Optische Messungen unter extremen Bedingungen: Prof. Andreas Bräuer untersucht Gemische

Prof. Andreas Bräuer
Seit 2018 forscht und lehrt der Professor für Thermische Verfahrenstechnik am Institut für Thermische Verfahrenstechnik, Umwelt- und Naturstoffverfahrenstechnik. Besonders interessiert ihn das Verhalten flüssiger und gasförmiger Stoffe und Gemische unter hohem Druck und hohen Temperaturen.
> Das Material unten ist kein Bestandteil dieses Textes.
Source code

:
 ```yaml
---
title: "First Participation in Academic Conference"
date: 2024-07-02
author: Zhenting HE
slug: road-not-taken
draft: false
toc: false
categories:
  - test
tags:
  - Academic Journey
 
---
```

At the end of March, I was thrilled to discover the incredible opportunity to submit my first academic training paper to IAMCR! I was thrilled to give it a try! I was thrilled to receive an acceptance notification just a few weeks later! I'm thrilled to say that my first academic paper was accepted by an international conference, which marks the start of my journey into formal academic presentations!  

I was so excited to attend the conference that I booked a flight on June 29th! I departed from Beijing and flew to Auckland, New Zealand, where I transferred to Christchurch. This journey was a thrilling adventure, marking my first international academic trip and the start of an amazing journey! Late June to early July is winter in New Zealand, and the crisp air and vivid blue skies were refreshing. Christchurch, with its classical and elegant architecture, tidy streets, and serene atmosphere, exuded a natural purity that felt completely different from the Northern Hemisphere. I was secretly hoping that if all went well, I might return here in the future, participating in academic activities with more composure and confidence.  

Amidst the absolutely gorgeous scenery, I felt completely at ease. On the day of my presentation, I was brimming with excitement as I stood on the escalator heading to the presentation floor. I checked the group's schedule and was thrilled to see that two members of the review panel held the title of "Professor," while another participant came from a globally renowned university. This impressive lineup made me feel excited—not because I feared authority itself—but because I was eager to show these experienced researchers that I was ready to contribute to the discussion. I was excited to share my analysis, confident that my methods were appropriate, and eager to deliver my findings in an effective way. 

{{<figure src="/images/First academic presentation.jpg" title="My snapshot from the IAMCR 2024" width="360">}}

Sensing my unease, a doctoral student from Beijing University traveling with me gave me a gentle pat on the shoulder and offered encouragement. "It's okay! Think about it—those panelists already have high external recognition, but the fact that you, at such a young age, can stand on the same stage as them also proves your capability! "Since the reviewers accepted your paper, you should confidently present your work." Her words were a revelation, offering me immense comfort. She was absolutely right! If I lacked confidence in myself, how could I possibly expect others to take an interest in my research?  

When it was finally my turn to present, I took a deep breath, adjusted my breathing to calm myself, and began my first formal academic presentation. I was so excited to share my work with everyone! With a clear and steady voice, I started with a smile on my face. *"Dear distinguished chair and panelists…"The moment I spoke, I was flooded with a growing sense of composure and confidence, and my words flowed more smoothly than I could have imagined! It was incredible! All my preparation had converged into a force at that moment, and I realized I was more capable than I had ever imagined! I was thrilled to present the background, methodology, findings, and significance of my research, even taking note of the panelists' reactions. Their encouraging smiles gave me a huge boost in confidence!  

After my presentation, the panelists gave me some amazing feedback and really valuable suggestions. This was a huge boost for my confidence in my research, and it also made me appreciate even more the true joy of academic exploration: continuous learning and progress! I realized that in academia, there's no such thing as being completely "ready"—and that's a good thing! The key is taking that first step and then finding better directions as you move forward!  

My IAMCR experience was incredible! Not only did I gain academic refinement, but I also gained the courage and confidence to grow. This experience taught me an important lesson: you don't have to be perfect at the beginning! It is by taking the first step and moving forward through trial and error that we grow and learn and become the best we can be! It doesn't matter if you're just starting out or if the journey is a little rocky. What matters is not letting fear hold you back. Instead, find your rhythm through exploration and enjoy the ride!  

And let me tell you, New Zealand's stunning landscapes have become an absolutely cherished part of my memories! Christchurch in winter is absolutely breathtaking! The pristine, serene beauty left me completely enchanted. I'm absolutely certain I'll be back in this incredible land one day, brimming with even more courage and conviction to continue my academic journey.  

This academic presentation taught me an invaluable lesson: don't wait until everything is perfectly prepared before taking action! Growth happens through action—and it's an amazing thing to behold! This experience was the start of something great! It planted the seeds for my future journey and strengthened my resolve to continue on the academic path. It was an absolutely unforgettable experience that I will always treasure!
Mit Ihrer Berufung von der Friedrich-Alexander-Universität Erlangen-Nürnberg (FAU) brachten Sie auch einen renommierten europäischen ERC-Starting-Grant mit an die TU Bergakademie Freiberg. Wie steht es aktuell um die damit verbundenen Forschungsprojekte?

Wenngleich die Förderung im Rahmen des europäischen Programms seit Mai 2020 ausgelaufen ist, untersuche ich weiterhin die Grundlagen zum Verhalten chemischer Gemische in Hochdruck- und Hochtemperaturprozessen. Da ich die Gemische während des Prozesses und in Anlagen industriell relevanter Dimensionen erforsche, kommen Mikroskope als Analysewerkzeuge nicht in Frage. Im Rahmen der ERC-Förderung entwickelte ich darum besondere optische Messverfahren und –instrumente, mit denen Informationen über die Mischprozesse auf molekularer und gleichzeitig auf makroskopischer Ebene quasi berührungslos gewonnen werden können.

Mich interessiert, wie sich die einzelnen Bestandteile in einer Mischung unter extremen Bedingungen zueinander verhalten und, wie sich dadurch die Eigenschaften der Endprodukte aus verschiedenen Flüssigkeiten, Feststoffen und Gasen ändern. Um das herauszufinden frage ich, welchen Einfluss kleinste Temperatur- oder Konzentrationsheterogenitäten in chemischen Prozessen auf die ablaufenden Reaktionen haben. Denn bis sich zwei Substanzen tatsächlich vermischt haben, braucht es Zeit. Sind die Systeme vor der Reaktion beispielsweise noch nicht homogen vermischt, wirken sich die sogenannten Heterogenitäten eventuell negativ auf die Qualität des Produktes aus.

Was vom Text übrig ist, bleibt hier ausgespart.